As many as 4% of women may suffer from fibromyalgia, a disorder that causes flares of pain in the muscles and soft tissues of the body. It can also cause sleep problems, depression, fatigue, and headaches. The pain can vary, and may be worsened by certain conditions like anxiety, stress, or cold and damp weather. Fibromyalgia is tough to diagnose because there are no biomarkers that are known to reliably identify the condition. The causes are also unknown, but research has suggested that it may be related to the immune system or autoimmunity.

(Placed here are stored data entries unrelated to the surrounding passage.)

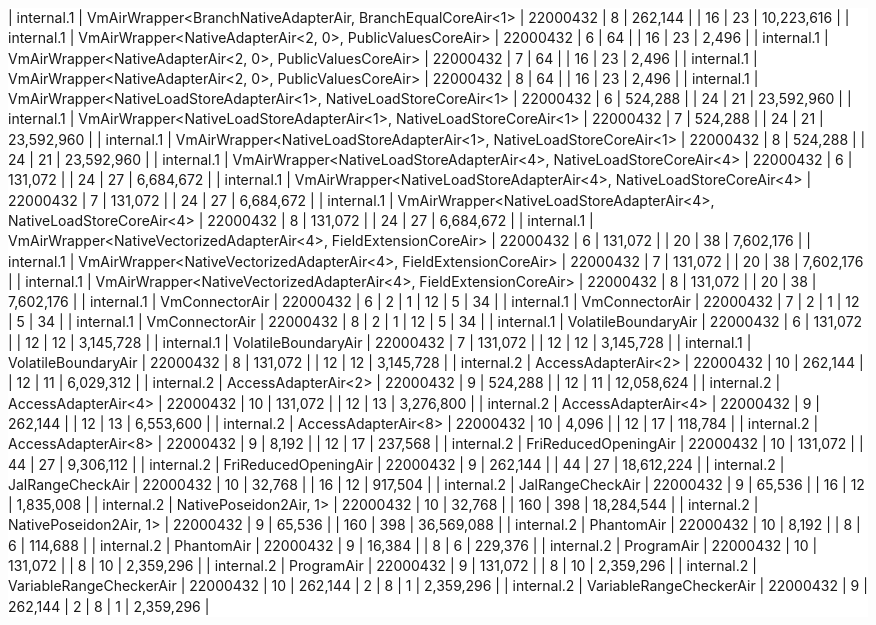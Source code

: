 | internal.1 | VmAirWrapper<BranchNativeAdapterAir, BranchEqualCoreAir<1> | 22000432 | 8 | 262,144 |  | 16 | 23 | 10,223,616 | 
| internal.1 | VmAirWrapper<NativeAdapterAir<2, 0>, PublicValuesCoreAir> | 22000432 | 6 | 64 |  | 16 | 23 | 2,496 | 
| internal.1 | VmAirWrapper<NativeAdapterAir<2, 0>, PublicValuesCoreAir> | 22000432 | 7 | 64 |  | 16 | 23 | 2,496 | 
| internal.1 | VmAirWrapper<NativeAdapterAir<2, 0>, PublicValuesCoreAir> | 22000432 | 8 | 64 |  | 16 | 23 | 2,496 | 
| internal.1 | VmAirWrapper<NativeLoadStoreAdapterAir<1>, NativeLoadStoreCoreAir<1> | 22000432 | 6 | 524,288 |  | 24 | 21 | 23,592,960 | 
| internal.1 | VmAirWrapper<NativeLoadStoreAdapterAir<1>, NativeLoadStoreCoreAir<1> | 22000432 | 7 | 524,288 |  | 24 | 21 | 23,592,960 | 
| internal.1 | VmAirWrapper<NativeLoadStoreAdapterAir<1>, NativeLoadStoreCoreAir<1> | 22000432 | 8 | 524,288 |  | 24 | 21 | 23,592,960 | 
| internal.1 | VmAirWrapper<NativeLoadStoreAdapterAir<4>, NativeLoadStoreCoreAir<4> | 22000432 | 6 | 131,072 |  | 24 | 27 | 6,684,672 | 
| internal.1 | VmAirWrapper<NativeLoadStoreAdapterAir<4>, NativeLoadStoreCoreAir<4> | 22000432 | 7 | 131,072 |  | 24 | 27 | 6,684,672 | 
| internal.1 | VmAirWrapper<NativeLoadStoreAdapterAir<4>, NativeLoadStoreCoreAir<4> | 22000432 | 8 | 131,072 |  | 24 | 27 | 6,684,672 | 
| internal.1 | VmAirWrapper<NativeVectorizedAdapterAir<4>, FieldExtensionCoreAir> | 22000432 | 6 | 131,072 |  | 20 | 38 | 7,602,176 | 
| internal.1 | VmAirWrapper<NativeVectorizedAdapterAir<4>, FieldExtensionCoreAir> | 22000432 | 7 | 131,072 |  | 20 | 38 | 7,602,176 | 
| internal.1 | VmAirWrapper<NativeVectorizedAdapterAir<4>, FieldExtensionCoreAir> | 22000432 | 8 | 131,072 |  | 20 | 38 | 7,602,176 | 
| internal.1 | VmConnectorAir | 22000432 | 6 | 2 | 1 | 12 | 5 | 34 | 
| internal.1 | VmConnectorAir | 22000432 | 7 | 2 | 1 | 12 | 5 | 34 | 
| internal.1 | VmConnectorAir | 22000432 | 8 | 2 | 1 | 12 | 5 | 34 | 
| internal.1 | VolatileBoundaryAir | 22000432 | 6 | 131,072 |  | 12 | 12 | 3,145,728 | 
| internal.1 | VolatileBoundaryAir | 22000432 | 7 | 131,072 |  | 12 | 12 | 3,145,728 | 
| internal.1 | VolatileBoundaryAir | 22000432 | 8 | 131,072 |  | 12 | 12 | 3,145,728 | 
| internal.2 | AccessAdapterAir<2> | 22000432 | 10 | 262,144 |  | 12 | 11 | 6,029,312 | 
| internal.2 | AccessAdapterAir<2> | 22000432 | 9 | 524,288 |  | 12 | 11 | 12,058,624 | 
| internal.2 | AccessAdapterAir<4> | 22000432 | 10 | 131,072 |  | 12 | 13 | 3,276,800 | 
| internal.2 | AccessAdapterAir<4> | 22000432 | 9 | 262,144 |  | 12 | 13 | 6,553,600 | 
| internal.2 | AccessAdapterAir<8> | 22000432 | 10 | 4,096 |  | 12 | 17 | 118,784 | 
| internal.2 | AccessAdapterAir<8> | 22000432 | 9 | 8,192 |  | 12 | 17 | 237,568 | 
| internal.2 | FriReducedOpeningAir | 22000432 | 10 | 131,072 |  | 44 | 27 | 9,306,112 | 
| internal.2 | FriReducedOpeningAir | 22000432 | 9 | 262,144 |  | 44 | 27 | 18,612,224 | 
| internal.2 | JalRangeCheckAir | 22000432 | 10 | 32,768 |  | 16 | 12 | 917,504 | 
| internal.2 | JalRangeCheckAir | 22000432 | 9 | 65,536 |  | 16 | 12 | 1,835,008 | 
| internal.2 | NativePoseidon2Air<BabyBearParameters>, 1> | 22000432 | 10 | 32,768 |  | 160 | 398 | 18,284,544 | 
| internal.2 | NativePoseidon2Air<BabyBearParameters>, 1> | 22000432 | 9 | 65,536 |  | 160 | 398 | 36,569,088 | 
| internal.2 | PhantomAir | 22000432 | 10 | 8,192 |  | 8 | 6 | 114,688 | 
| internal.2 | PhantomAir | 22000432 | 9 | 16,384 |  | 8 | 6 | 229,376 | 
| internal.2 | ProgramAir | 22000432 | 10 | 131,072 |  | 8 | 10 | 2,359,296 | 
| internal.2 | ProgramAir | 22000432 | 9 | 131,072 |  | 8 | 10 | 2,359,296 | 
| internal.2 | VariableRangeCheckerAir | 22000432 | 10 | 262,144 | 2 | 8 | 1 | 2,359,296 | 
| internal.2 | VariableRangeCheckerAir | 22000432 | 9 | 262,144 | 2 | 8 | 1 | 2,359,296 |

Scientists have now discovered that when gut microbes from fibromyalgia patients were transplanted into a mouse model, the mice began to exhibit changes that mimic fibromyalgia. The mice experienced changes in metabolism, immunity, and pain. The findings have been reported in Neuron.
Gastrointestinal disorders are common in fibromyalgia patients. In recent years, scientists have shown that the community of microbes in the human gut can have a major impact on our health and well-being. Researchers are also starting to identify specific microbes or the metabolites they make, which can have certain effects on human health.
The composition of the gut microbiome of fibromyalgia patients has been shown to differ from unaffected individuals.
The researchers transplanted gut microbes from female fibromyalgia patients (that had been obtained from fecal samples), and gut microbes from unaffected women into recipient mice that lacked gut microbiomes of their own. The mice were assessed in different ways, including with single-cell RNA sequencing, and dorsal root ganglia calcium imaging that can illuminate nerve activity.
This work showed that the mice that got fecal samples from fibromyalgia patients displayed many types of spontaneous pain, such as heat, cold, and touch hypersensitivity, along with muscle pain. This happened within only four weeks of receiving the fecal transplant.
There were also many changes in the gut microbiomes of these mice. Bile acid and amino acid metabolism also changed; the density of some nerve fibers was reduced; and pain responses were reduced as well.
In another part of the study, a small group of fourteen female fibromyalgia patients received oral doses of microbiome samples from healthy female donors. These doses were given after a bowel cleaning procedure. Pain hypersensitivity was reduced in the fibromyalgia patients who were recipients of healthy donor microbiome samples. The disease was not eliminated, but symptoms were significantly reduced. The researchers also confirmed that donor gut bacteria had colonized the recipients' guts.
More research will be needed to confirm and advance these findings, and to potentially identify the exact microbes that may be influencing, or possibly causing or relieving fibromyalgia. But the study has indicated that this is a promising avenue of inquiry that could one day open up new treatment options for fibromyalgia patients.